Markers in the recessed entryway for the Chinatown YMCA and the Chinese Cultural Center
Markers in the recessed entryway for the Chinatown YMCA and the Chinese Cultural Center

But years before the richly ornamented facade was applied, the building at 125 N. 10th Street was an important cultural hub for Chinatown residents. In 1955, T.T. Chang opened the Chinatown YMCA on the second floor of this building, and ultimately purchased the property in 1966. He subsequently turned the Chinatown Y into the Chinese Cultural and Community Center, offering the Chinese community supportive services like English classes. But the center also evolved into a place that helped foster cultural exchange by inviting Philadelphians from beyond Chinatown to learn about Chinese culture, particularly through an annual banquet series.

Recent decades, however, saw the center’s use decline.
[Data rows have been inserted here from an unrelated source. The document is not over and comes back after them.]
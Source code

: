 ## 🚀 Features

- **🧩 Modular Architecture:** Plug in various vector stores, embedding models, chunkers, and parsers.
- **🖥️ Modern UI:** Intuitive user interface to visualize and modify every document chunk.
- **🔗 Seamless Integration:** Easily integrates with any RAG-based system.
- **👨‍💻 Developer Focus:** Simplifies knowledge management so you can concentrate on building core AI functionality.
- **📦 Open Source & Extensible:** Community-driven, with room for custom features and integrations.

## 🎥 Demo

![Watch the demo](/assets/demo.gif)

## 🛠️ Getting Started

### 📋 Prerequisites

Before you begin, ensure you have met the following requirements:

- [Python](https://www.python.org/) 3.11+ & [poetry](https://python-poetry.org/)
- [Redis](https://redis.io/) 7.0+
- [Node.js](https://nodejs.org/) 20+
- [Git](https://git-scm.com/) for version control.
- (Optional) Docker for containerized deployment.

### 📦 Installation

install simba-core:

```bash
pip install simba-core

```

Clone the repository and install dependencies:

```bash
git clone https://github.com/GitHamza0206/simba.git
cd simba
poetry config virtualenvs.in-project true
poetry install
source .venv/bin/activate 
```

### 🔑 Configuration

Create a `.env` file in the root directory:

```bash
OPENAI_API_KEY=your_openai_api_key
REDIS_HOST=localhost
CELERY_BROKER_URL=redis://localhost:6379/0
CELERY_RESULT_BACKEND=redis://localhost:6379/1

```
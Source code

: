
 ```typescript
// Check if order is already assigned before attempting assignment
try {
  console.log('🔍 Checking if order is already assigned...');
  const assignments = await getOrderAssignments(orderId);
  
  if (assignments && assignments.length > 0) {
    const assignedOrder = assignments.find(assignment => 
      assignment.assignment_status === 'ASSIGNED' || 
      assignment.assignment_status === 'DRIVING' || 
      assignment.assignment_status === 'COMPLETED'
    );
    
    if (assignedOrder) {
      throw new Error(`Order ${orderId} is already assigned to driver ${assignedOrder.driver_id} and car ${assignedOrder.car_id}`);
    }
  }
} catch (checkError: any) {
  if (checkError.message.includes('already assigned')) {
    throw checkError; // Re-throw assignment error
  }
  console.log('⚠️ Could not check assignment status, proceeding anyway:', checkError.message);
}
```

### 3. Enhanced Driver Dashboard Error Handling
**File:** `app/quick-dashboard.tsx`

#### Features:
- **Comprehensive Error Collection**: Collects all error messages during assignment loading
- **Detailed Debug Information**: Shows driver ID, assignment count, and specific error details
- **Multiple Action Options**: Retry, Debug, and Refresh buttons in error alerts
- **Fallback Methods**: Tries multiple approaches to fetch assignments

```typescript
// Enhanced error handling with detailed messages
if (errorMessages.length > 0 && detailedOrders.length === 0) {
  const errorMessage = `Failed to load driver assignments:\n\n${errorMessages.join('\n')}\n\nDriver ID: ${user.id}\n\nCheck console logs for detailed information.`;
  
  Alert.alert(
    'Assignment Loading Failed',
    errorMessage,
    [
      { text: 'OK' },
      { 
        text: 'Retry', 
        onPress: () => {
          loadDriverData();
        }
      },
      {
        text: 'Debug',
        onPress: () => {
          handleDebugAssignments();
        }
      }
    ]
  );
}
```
The Chinatown Cultural & Community Center closed in 2007.

While PennDesign historic preservation students were working on the Chinese Cultural and Community Center as a studio project last fall, I was able to go on a walkthrough of the property. Up close, many of the facade elements are fragile or missing. Several of the more decorous public rooms remain intact, but much of the building is in raw shape.

Here’s a look inside:

The building is owned by the Chinatown Building and Education Foundation, a nonprofit that lists Victoria Chang (T.T. Chang’s elderly widow) as the sole officer. In a conversation with Mrs. Chang last year, she expressed reluctance about selling the building, though many have asked.

Mrs. Chang said she hopes that the building could once again become a place for cultural exchange, and that she could forsee a restaurant opening on the first floor. But despite Mrs. Chang’s desire to restore the building and put it to new use, nothing has materialized. 

Given Mrs. Chang’s age and ability to care for this building, its future is uncertain. The hope among preservaiton advocates is that listing it in the Philadelphia Register of Historic Places could help safeguard this important piece of Chinatown’s cultural history and identity.